*Task directions*:
Restrict the output to the lines below starting at the one that contains "## Monitoramento e Alertas" and ending at the one that contains "suas telas principais.", and restate them word for word, both ends included.

*Records shown*:
- - - - -

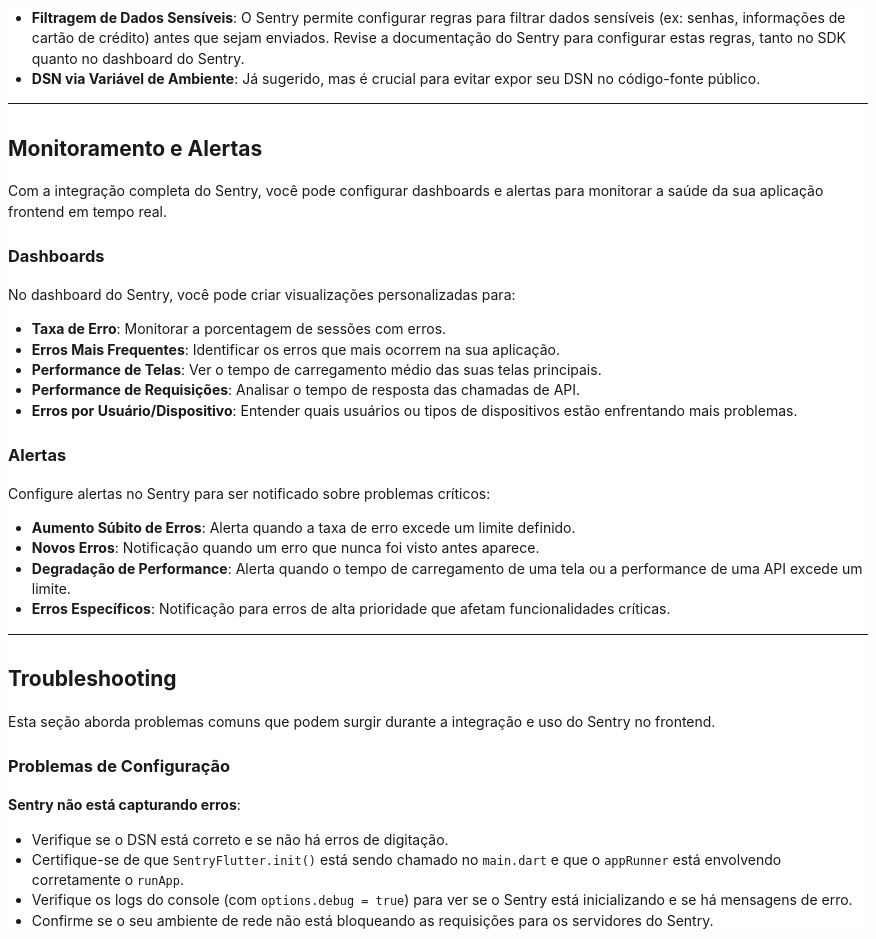 -   **Filtragem de Dados Sensíveis**: O Sentry permite configurar regras para filtrar dados sensíveis (ex: senhas, informações de cartão de crédito) antes que sejam enviados. Revise a documentação do Sentry para configurar estas regras, tanto no SDK quanto no dashboard do Sentry.
-   **DSN via Variável de Ambiente**: Já sugerido, mas é crucial para evitar expor seu DSN no código-fonte público.

---

## Monitoramento e Alertas

Com a integração completa do Sentry, você pode configurar dashboards e alertas para monitorar a saúde da sua aplicação frontend em tempo real.

### Dashboards

No dashboard do Sentry, você pode criar visualizações personalizadas para:

-   **Taxa de Erro**: Monitorar a porcentagem de sessões com erros.
-   **Erros Mais Frequentes**: Identificar os erros que mais ocorrem na sua aplicação.
-   **Performance de Telas**: Ver o tempo de carregamento médio das suas telas principais.
-   **Performance de Requisições**: Analisar o tempo de resposta das chamadas de API.
-   **Erros por Usuário/Dispositivo**: Entender quais usuários ou tipos de dispositivos estão enfrentando mais problemas.

### Alertas

Configure alertas no Sentry para ser notificado sobre problemas críticos:

-   **Aumento Súbito de Erros**: Alerta quando a taxa de erro excede um limite definido.
-   **Novos Erros**: Notificação quando um erro que nunca foi visto antes aparece.
-   **Degradação de Performance**: Alerta quando o tempo de carregamento de uma tela ou a performance de uma API excede um limite.
-   **Erros Específicos**: Notificação para erros de alta prioridade que afetam funcionalidades críticas.

---

## Troubleshooting

Esta seção aborda problemas comuns que podem surgir durante a integração e uso do Sentry no frontend.

### Problemas de Configuração

**Sentry não está capturando erros**: 
-   Verifique se o DSN está correto e se não há erros de digitação.
-   Certifique-se de que `SentryFlutter.init()` está sendo chamado no `main.dart` e que o `appRunner` está envolvendo corretamente o `runApp`.
-   Verifique os logs do console (com `options.debug = true`) para ver se o Sentry está inicializando e se há mensagens de erro.
-   Confirme se o seu ambiente de rede não está bloqueando as requisições para os servidores do Sentry.

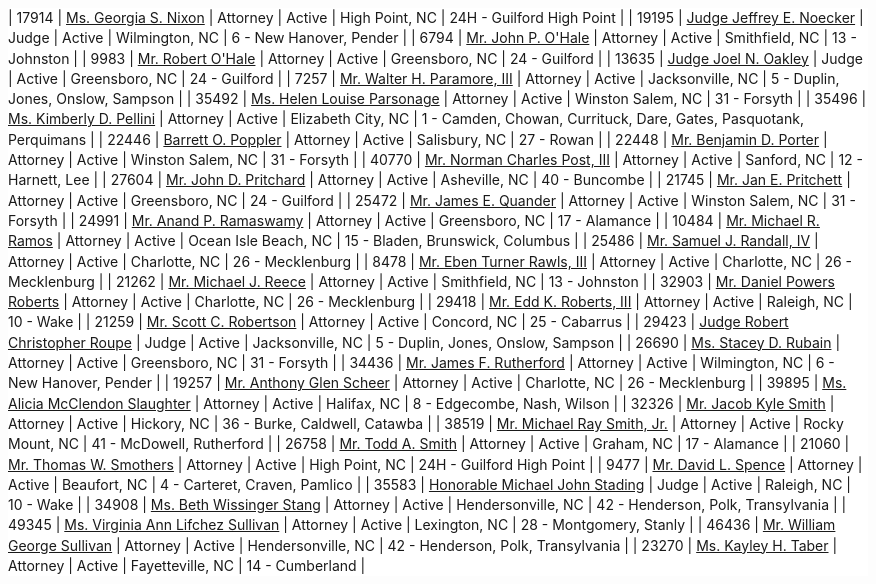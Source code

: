 | 17914 | [Ms. Georgia S. Nixon](https://portal.ncbar.gov/Verification/viewer.aspx?ID=17914) | Attorney | Active | High Point, NC | 24H - Guilford High Point |
| 19195 | [Judge Jeffrey E. Noecker](https://portal.ncbar.gov/Verification/viewer.aspx?ID=19195) | Judge | Active | Wilmington, NC | 6 - New Hanover, Pender |
| 6794 | [Mr. John P. O'Hale](https://portal.ncbar.gov/Verification/viewer.aspx?ID=6794) | Attorney | Active | Smithfield, NC | 13 - Johnston |
| 9983 | [Mr. Robert O'Hale](https://portal.ncbar.gov/Verification/viewer.aspx?ID=9983) | Attorney | Active | Greensboro, NC | 24 - Guilford |
| 13635 | [Judge Joel N. Oakley](https://portal.ncbar.gov/Verification/viewer.aspx?ID=13635) | Judge | Active | Greensboro, NC | 24 - Guilford |
| 7257 | [Mr. Walter H. Paramore, III](https://portal.ncbar.gov/Verification/viewer.aspx?ID=7257) | Attorney | Active | Jacksonville, NC | 5 - Duplin, Jones, Onslow, Sampson |
| 35492 | [Ms. Helen Louise Parsonage](https://portal.ncbar.gov/Verification/viewer.aspx?ID=35492) | Attorney | Active | Winston Salem, NC | 31 - Forsyth |
| 35496 | [Ms. Kimberly D. Pellini](https://portal.ncbar.gov/Verification/viewer.aspx?ID=35496) | Attorney | Active | Elizabeth City, NC | 1 - Camden, Chowan, Currituck, Dare, Gates, Pasquotank, Perquimans |
| 22446 | [Barrett O. Poppler](https://portal.ncbar.gov/Verification/viewer.aspx?ID=22446) | Attorney | Active | Salisbury, NC | 27 - Rowan |
| 22448 | [Mr. Benjamin D. Porter](https://portal.ncbar.gov/Verification/viewer.aspx?ID=22448) | Attorney | Active | Winston Salem, NC | 31 - Forsyth |
| 40770 | [Mr. Norman Charles Post, III](https://portal.ncbar.gov/Verification/viewer.aspx?ID=40770) | Attorney | Active | Sanford, NC | 12 - Harnett, Lee |
| 27604 | [Mr. John D. Pritchard](https://portal.ncbar.gov/Verification/viewer.aspx?ID=27604) | Attorney | Active | Asheville, NC | 40 - Buncombe |
| 21745 | [Mr. Jan E. Pritchett](https://portal.ncbar.gov/Verification/viewer.aspx?ID=21745) | Attorney | Active | Greensboro, NC | 24 - Guilford |
| 25472 | [Mr. James E. Quander](https://portal.ncbar.gov/Verification/viewer.aspx?ID=25472) | Attorney | Active | Winston Salem, NC | 31 - Forsyth |
| 24991 | [Mr. Anand P. Ramaswamy](https://portal.ncbar.gov/Verification/viewer.aspx?ID=24991) | Attorney | Active | Greensboro, NC | 17 - Alamance |
| 10484 | [Mr. Michael R. Ramos](https://portal.ncbar.gov/Verification/viewer.aspx?ID=10484) | Attorney | Active | Ocean Isle Beach, NC | 15 - Bladen, Brunswick, Columbus |
| 25486 | [Mr. Samuel J. Randall, IV](https://portal.ncbar.gov/Verification/viewer.aspx?ID=25486) | Attorney | Active | Charlotte, NC | 26 - Mecklenburg |
| 8478 | [Mr. Eben Turner Rawls, III](https://portal.ncbar.gov/Verification/viewer.aspx?ID=8478) | Attorney | Active | Charlotte, NC | 26 - Mecklenburg |
| 21262 | [Mr. Michael J. Reece](https://portal.ncbar.gov/Verification/viewer.aspx?ID=21262) | Attorney | Active | Smithfield, NC | 13 - Johnston |
| 32903 | [Mr. Daniel Powers Roberts](https://portal.ncbar.gov/Verification/viewer.aspx?ID=32903) | Attorney | Active | Charlotte, NC | 26 - Mecklenburg |
| 29418 | [Mr. Edd K. Roberts, III](https://portal.ncbar.gov/Verification/viewer.aspx?ID=29418) | Attorney | Active | Raleigh, NC | 10 - Wake |
| 21259 | [Mr. Scott C. Robertson](https://portal.ncbar.gov/Verification/viewer.aspx?ID=21259) | Attorney | Active | Concord, NC | 25 - Cabarrus |
| 29423 | [Judge Robert Christopher Roupe](https://portal.ncbar.gov/Verification/viewer.aspx?ID=29423) | Judge | Active | Jacksonville, NC | 5 - Duplin, Jones, Onslow, Sampson |
| 26690 | [Ms. Stacey D. Rubain](https://portal.ncbar.gov/Verification/viewer.aspx?ID=26690) | Attorney | Active | Greensboro, NC | 31 - Forsyth |
| 34436 | [Mr. James F. Rutherford](https://portal.ncbar.gov/Verification/viewer.aspx?ID=34436) | Attorney | Active | Wilmington, NC | 6 - New Hanover, Pender |
| 19257 | [Mr. Anthony Glen Scheer](https://portal.ncbar.gov/Verification/viewer.aspx?ID=19257) | Attorney | Active | Charlotte, NC | 26 - Mecklenburg |
| 39895 | [Ms. Alicia McClendon Slaughter](https://portal.ncbar.gov/Verification/viewer.aspx?ID=39895) | Attorney | Active | Halifax, NC | 8 - Edgecombe, Nash, Wilson |
| 32326 | [Mr. Jacob Kyle Smith](https://portal.ncbar.gov/Verification/viewer.aspx?ID=32326) | Attorney | Active | Hickory, NC | 36 - Burke, Caldwell, Catawba |
| 38519 | [Mr. Michael Ray Smith, Jr.](https://portal.ncbar.gov/Verification/viewer.aspx?ID=38519) | Attorney | Active | Rocky Mount, NC | 41 - McDowell, Rutherford |
| 26758 | [Mr. Todd A. Smith](https://portal.ncbar.gov/Verification/viewer.aspx?ID=26758) | Attorney | Active | Graham, NC | 17 - Alamance |
| 21060 | [Mr. Thomas W. Smothers](https://portal.ncbar.gov/Verification/viewer.aspx?ID=21060) | Attorney | Active | High Point, NC | 24H - Guilford High Point |
| 9477 | [Mr. David L. Spence](https://portal.ncbar.gov/Verification/viewer.aspx?ID=9477) | Attorney | Active | Beaufort, NC | 4 - Carteret, Craven, Pamlico |
| 35583 | [Honorable Michael John Stading](https://portal.ncbar.gov/Verification/viewer.aspx?ID=35583) | Judge | Active | Raleigh, NC | 10 - Wake |
| 34908 | [Ms. Beth Wissinger Stang](https://portal.ncbar.gov/Verification/viewer.aspx?ID=34908) | Attorney | Active | Hendersonville, NC | 42 - Henderson, Polk, Transylvania |
| 49345 | [Ms. Virginia Ann Lifchez Sullivan](https://portal.ncbar.gov/Verification/viewer.aspx?ID=49345) | Attorney | Active | Lexington, NC | 28 - Montgomery, Stanly |
| 46436 | [Mr. William George Sullivan](https://portal.ncbar.gov/Verification/viewer.aspx?ID=46436) | Attorney | Active | Hendersonville, NC | 42 - Henderson, Polk, Transylvania |
| 23270 | [Ms. Kayley H. Taber](https://portal.ncbar.gov/Verification/viewer.aspx?ID=23270) | Attorney | Active | Fayetteville, NC | 14 - Cumberland |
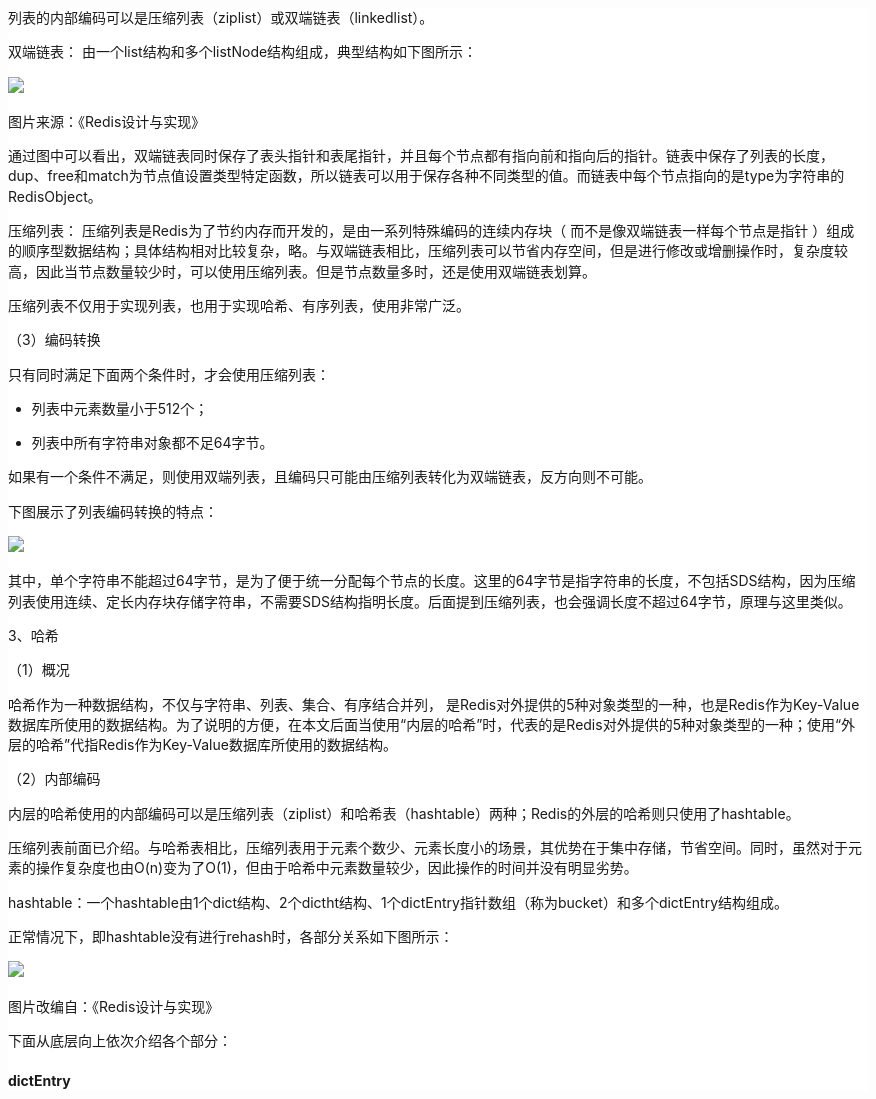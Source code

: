 列表的内部编码可以是压缩列表（ziplist）或双端链表（linkedlist）。
 
双端链表： 由一个list结构和多个listNode结构组成，典型结构如下图所示：
 
![][12]
 
图片来源：《Redis设计与实现》
 
通过图中可以看出，双端链表同时保存了表头指针和表尾指针，并且每个节点都有指向前和指向后的指针。链表中保存了列表的长度，dup、free和match为节点值设置类型特定函数，所以链表可以用于保存各种不同类型的值。而链表中每个节点指向的是type为字符串的RedisObject。
 
压缩列表： 压缩列表是Redis为了节约内存而开发的，是由一系列特殊编码的连续内存块（ 而不是像双端链表一样每个节点是指针 ）组成的顺序型数据结构；具体结构相对比较复杂，略。与双端链表相比，压缩列表可以节省内存空间，但是进行修改或增删操作时，复杂度较高，因此当节点数量较少时，可以使用压缩列表。但是节点数量多时，还是使用双端链表划算。
 
压缩列表不仅用于实现列表，也用于实现哈希、有序列表，使用非常广泛。
 
（3）编码转换
 
只有同时满足下面两个条件时，才会使用压缩列表：
 
 
* 列表中元素数量小于512个；
  
* 列表中所有字符串对象都不足64字节。
  
 
 
如果有一个条件不满足，则使用双端列表，且编码只可能由压缩列表转化为双端链表，反方向则不可能。
 
下图展示了列表编码转换的特点：
 
![][13]
 
其中，单个字符串不能超过64字节，是为了便于统一分配每个节点的长度。这里的64字节是指字符串的长度，不包括SDS结构，因为压缩列表使用连续、定长内存块存储字符串，不需要SDS结构指明长度。后面提到压缩列表，也会强调长度不超过64字节，原理与这里类似。
 
3、哈希
 
（1）概况
 
哈希作为一种数据结构，不仅与字符串、列表、集合、有序结合并列，  是Redis对外提供的5种对象类型的一种，也是Redis作为Key-Value数据库所使用的数据结构。为了说明的方便，在本文后面当使用“内层的哈希”时，代表的是Redis对外提供的5种对象类型的一种；使用“外层的哈希”代指Redis作为Key-Value数据库所使用的数据结构。
 
（2）内部编码
 
内层的哈希使用的内部编码可以是压缩列表（ziplist）和哈希表（hashtable）两种；Redis的外层的哈希则只使用了hashtable。
 
压缩列表前面已介绍。与哈希表相比，压缩列表用于元素个数少、元素长度小的场景，其优势在于集中存储，节省空间。同时，虽然对于元素的操作复杂度也由O(n)变为了O(1)，但由于哈希中元素数量较少，因此操作的时间并没有明显劣势。
 
hashtable：一个hashtable由1个dict结构、2个dictht结构、1个dictEntry指针数组（称为bucket）和多个dictEntry结构组成。
 
正常情况下，即hashtable没有进行rehash时，各部分关系如下图所示：
 
![][14]
 
图片改编自：《Redis设计与实现》
 
下面从底层向上依次介绍各个部分：
 
#### dictEntry
 

[0]: ./img/UBf2uqi.png 
[1]: ./img/aABnumR.png 
[2]: ./img/mmUnQ3b.jpg 
[3]: ./img/ZJJNbuB.png 
[4]: ./img/Ejemq2y.png 
[5]: ./img/7buEnu7.png 
[6]: ./img/IJ3iYfN.png 
[7]: ./img/uIzmeuU.png 
[8]: ./img/eyQ3amV.png 
[9]: ./img/r6ZFrev.jpg 
[10]: ./img/mYramub.png 
[11]: ./img/yuyymq6.png 
[12]: ./img/6B3QB3e.jpg 
[13]: ./img/rURvYvV.jpg 
[14]: ./img/j63Mbeq.jpg 
[15]: ./img/rMRfiq3.jpg 
[16]: ./img/FZV7zuN.png 
[17]: ./img/iYzUzyq.jpg 
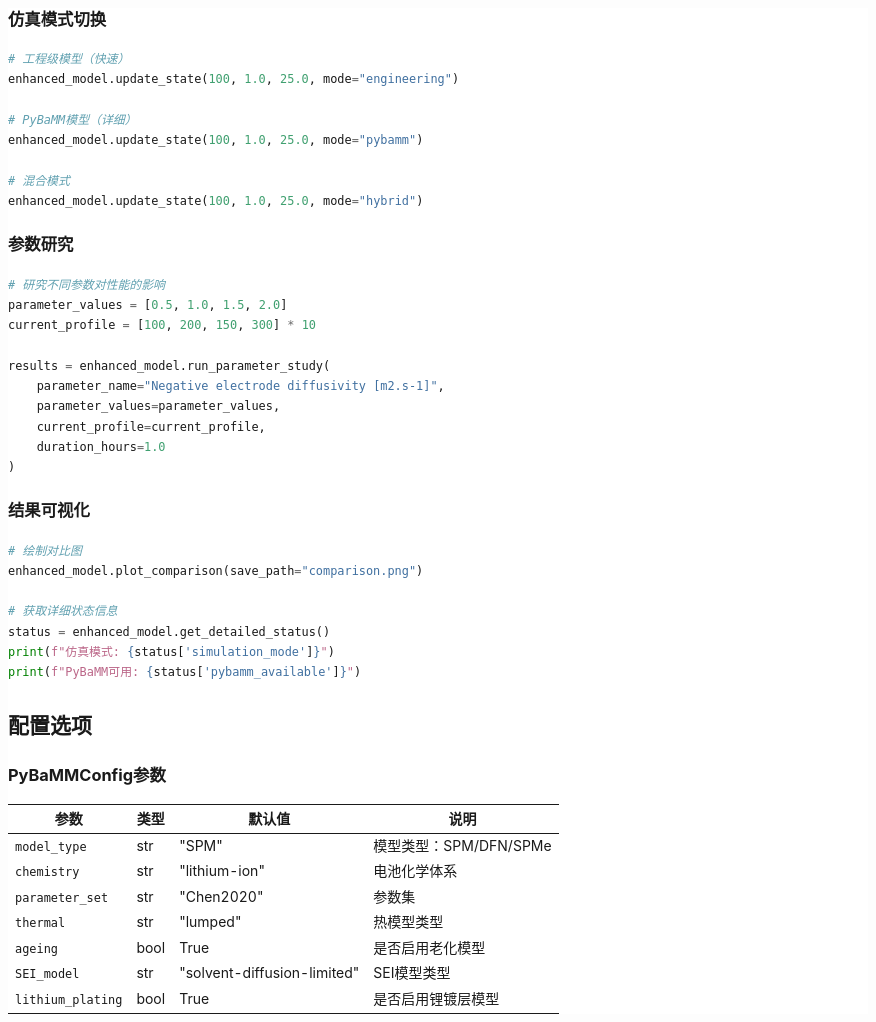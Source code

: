 ### 仿真模式切换

```python
# 工程级模型（快速）
enhanced_model.update_state(100, 1.0, 25.0, mode="engineering")

# PyBaMM模型（详细）
enhanced_model.update_state(100, 1.0, 25.0, mode="pybamm")

# 混合模式
enhanced_model.update_state(100, 1.0, 25.0, mode="hybrid")
```

### 参数研究

```python
# 研究不同参数对性能的影响
parameter_values = [0.5, 1.0, 1.5, 2.0]
current_profile = [100, 200, 150, 300] * 10

results = enhanced_model.run_parameter_study(
    parameter_name="Negative electrode diffusivity [m2.s-1]",
    parameter_values=parameter_values,
    current_profile=current_profile,
    duration_hours=1.0
)
```

### 结果可视化

```python
# 绘制对比图
enhanced_model.plot_comparison(save_path="comparison.png")

# 获取详细状态信息
status = enhanced_model.get_detailed_status()
print(f"仿真模式: {status['simulation_mode']}")
print(f"PyBaMM可用: {status['pybamm_available']}")
```

## 配置选项

### PyBaMMConfig参数

| 参数 | 类型 | 默认值 | 说明 |
|------|------|--------|------|
| `model_type` | str | "SPM" | 模型类型：SPM/DFN/SPMe |
| `chemistry` | str | "lithium-ion" | 电池化学体系 |
| `parameter_set` | str | "Chen2020" | 参数集 |
| `thermal` | str | "lumped" | 热模型类型 |
| `ageing` | bool | True | 是否启用老化模型 |
| `SEI_model` | str | "solvent-diffusion-limited" | SEI模型类型 |
| `lithium_plating` | bool | True | 是否启用锂镀层模型 |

- - - - -

*Written solution*:
## Monitoramento e Alertas

Com a integração completa do Sentry, você pode configurar dashboards e alertas para monitorar a saúde da sua aplicação frontend em tempo real.

### Dashboards

No dashboard do Sentry, você pode criar visualizações personalizadas para:

-   **Taxa de Erro**: Monitorar a porcentagem de sessões com erros.
-   **Erros Mais Frequentes**: Identificar os erros que mais ocorrem na sua aplicação.
-   **Performance de Telas**: Ver o tempo de carregamento médio das suas telas principais.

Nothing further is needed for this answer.